Alcohol dehydrogenase isozymes in grain sorghum (Sorghum bicolor): evidence for a gene duplication.

Abstract

Two sets of alcohol dehydrogenase (ADH) bands are regularly observed in grain sorghum (Sorghum bicolor): set I is a permanent triplet; set II is variable, as either two or three bands. A faint set III is detected only when extracts from seeds subjected to anaerobiosis are run in neutral pH gels. Dissociation-reassociation experiments reveal that the central band of the set I triplet is a heterodimer of the other two. Full-sib progeny analysis from self-fed plants shows that the set II bands are doublets, with heterozygotes having only three apparent bands instead of four because of the similar mobilities of the fast-migrating isozyme specified by the slow allele and the slow isozyme specified by the fast allele.
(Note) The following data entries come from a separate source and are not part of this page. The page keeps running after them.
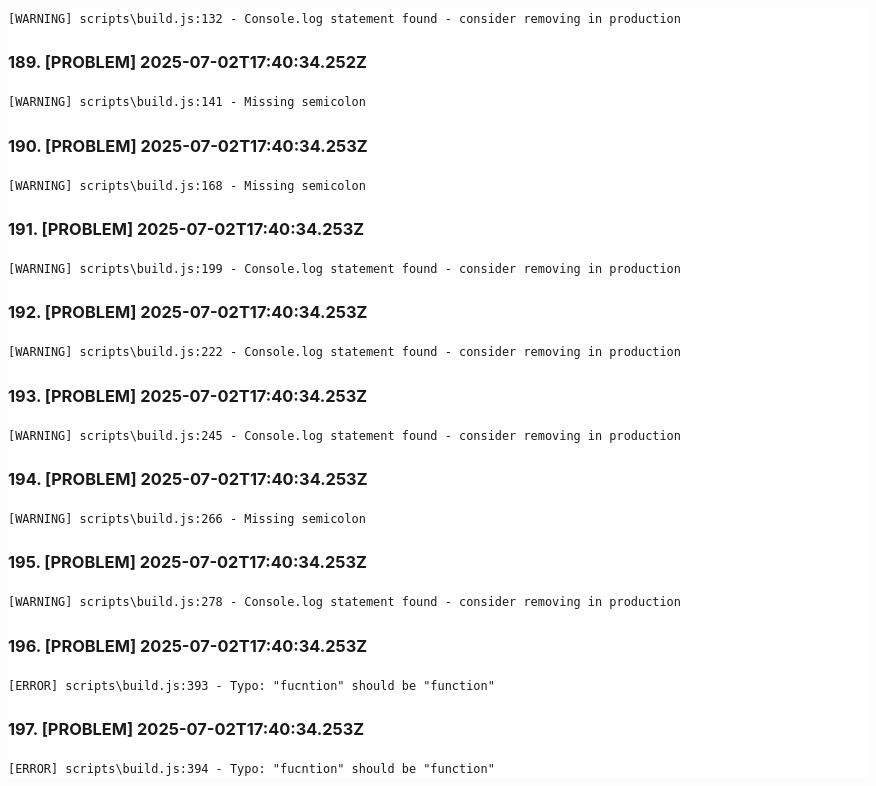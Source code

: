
 ```
[WARNING] scripts\build.js:132 - Console.log statement found - consider removing in production
```

### 189. [PROBLEM] 2025-07-02T17:40:34.252Z

```
[WARNING] scripts\build.js:141 - Missing semicolon
```

### 190. [PROBLEM] 2025-07-02T17:40:34.253Z

```
[WARNING] scripts\build.js:168 - Missing semicolon
```

### 191. [PROBLEM] 2025-07-02T17:40:34.253Z

```
[WARNING] scripts\build.js:199 - Console.log statement found - consider removing in production
```

### 192. [PROBLEM] 2025-07-02T17:40:34.253Z

```
[WARNING] scripts\build.js:222 - Console.log statement found - consider removing in production
```

### 193. [PROBLEM] 2025-07-02T17:40:34.253Z

```
[WARNING] scripts\build.js:245 - Console.log statement found - consider removing in production
```

### 194. [PROBLEM] 2025-07-02T17:40:34.253Z

```
[WARNING] scripts\build.js:266 - Missing semicolon
```

### 195. [PROBLEM] 2025-07-02T17:40:34.253Z

```
[WARNING] scripts\build.js:278 - Console.log statement found - consider removing in production
```

### 196. [PROBLEM] 2025-07-02T17:40:34.253Z

```
[ERROR] scripts\build.js:393 - Typo: "fucntion" should be "function"
```

### 197. [PROBLEM] 2025-07-02T17:40:34.253Z

```
[ERROR] scripts\build.js:394 - Typo: "fucntion" should be "function"
```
We propose a three-locus model as the best explanation of these patterns. Set I consists of the products of two loci and their intergenic heterodimer. Set III is specified by a third locus. Set II isozymes are the intergenic heterodimers of the two set I loci and the set III locus. This explanation is similar to that of Schwartz and Freeling for maize but suggests that the evolution of Sorghum includes a gene duplication of the homologue of the Adh-1 locus in Zea.